Single-agent LLM calls hit limits quickly:
- Context window overflow — one agent can't hold a 200-page report and write a summary simultaneously
- Quality degradation — researching AND writing AND fact-checking in one prompt produces mediocre results
- No parallelism — agents can run simultaneously; sequential prompts cannot
- Hard to debug — when one big prompt fails, you don't know which step broke
Core Architecture Patterns
1. Orchestrator → Workers
Orchestrator
├── Research Agent → gathers data
├── Analysis Agent → interprets data
└── Writer Agent → produces output
2. Pipeline (Sequential)
Input → Researcher → Drafter → Editor → Output
3. Parallel Fan-Out
┌─ Agent A ─┐
Input ───┤─ Agent B ─├─── Merger ── Output
└─ Agent C ─┘
Simple Two-Agent Pipeline
import anthropic
client = anthropic.Anthropic()
def researcher(topic: str) -> str:
response = client.messages.create(
model="claude-sonnet-4-6",
max_tokens=1024,
system="You are a technical researcher.
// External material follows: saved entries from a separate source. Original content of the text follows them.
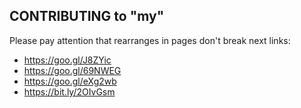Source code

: CONTRIBUTING to "my"
-

Please pay attention that rearranges in pages don't break next links:

* https://goo.gl/J8ZYic
* https://goo.gl/69NWEG
* https://goo.gl/eXg2wb
* https://bit.ly/2OIvGsm

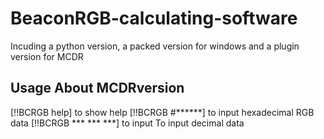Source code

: # BeaconRGB-calculating-software
Incuding a python version, a packed version for windows and a plugin version for MCDR

## Usage About MCDRversion
[!!BCRGB help] to show help
[!!BCRGB #******] to input hexadecimal RGB data
[!!BCRGB *** *** ***] to input To input decimal data
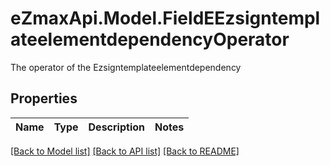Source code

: # eZmaxApi.Model.FieldEEzsigntemplateelementdependencyOperator
The operator of the Ezsigntemplateelementdependency

## Properties

Name | Type | Description | Notes
------------ | ------------- | ------------- | -------------

[[Back to Model list]](../README.md#documentation-for-models) [[Back to API list]](../README.md#documentation-for-api-endpoints) [[Back to README]](../README.md)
Return 5-7 concise bullet points.",
messages=[{"role": "user", "content": f"Research topic: {topic}"}],
)
return response.content[0].text
def writer(topic: str, research: str) -> str:
response = client.messages.create(
model="claude-sonnet-4-6",
max_tokens=2048,
system="You are a technical writer for developers. Write clear, practical prose.",
messages=[{
"role": "user",
"content": f"Topic: {topic}\n\nResearch:\n{research}\n\nWrite a 3-paragraph explanation.",
}],
)
return response.content[0].text
topic = "how transformer attention mechanisms work"
facts = researcher(topic)
article = writer(topic, facts)
print(article)
Orchestrator Pattern
import anthropic
from dataclasses import dataclass
@dataclass
class AgentResult:
agent: str
output: str
client = anthropic.Anthropic()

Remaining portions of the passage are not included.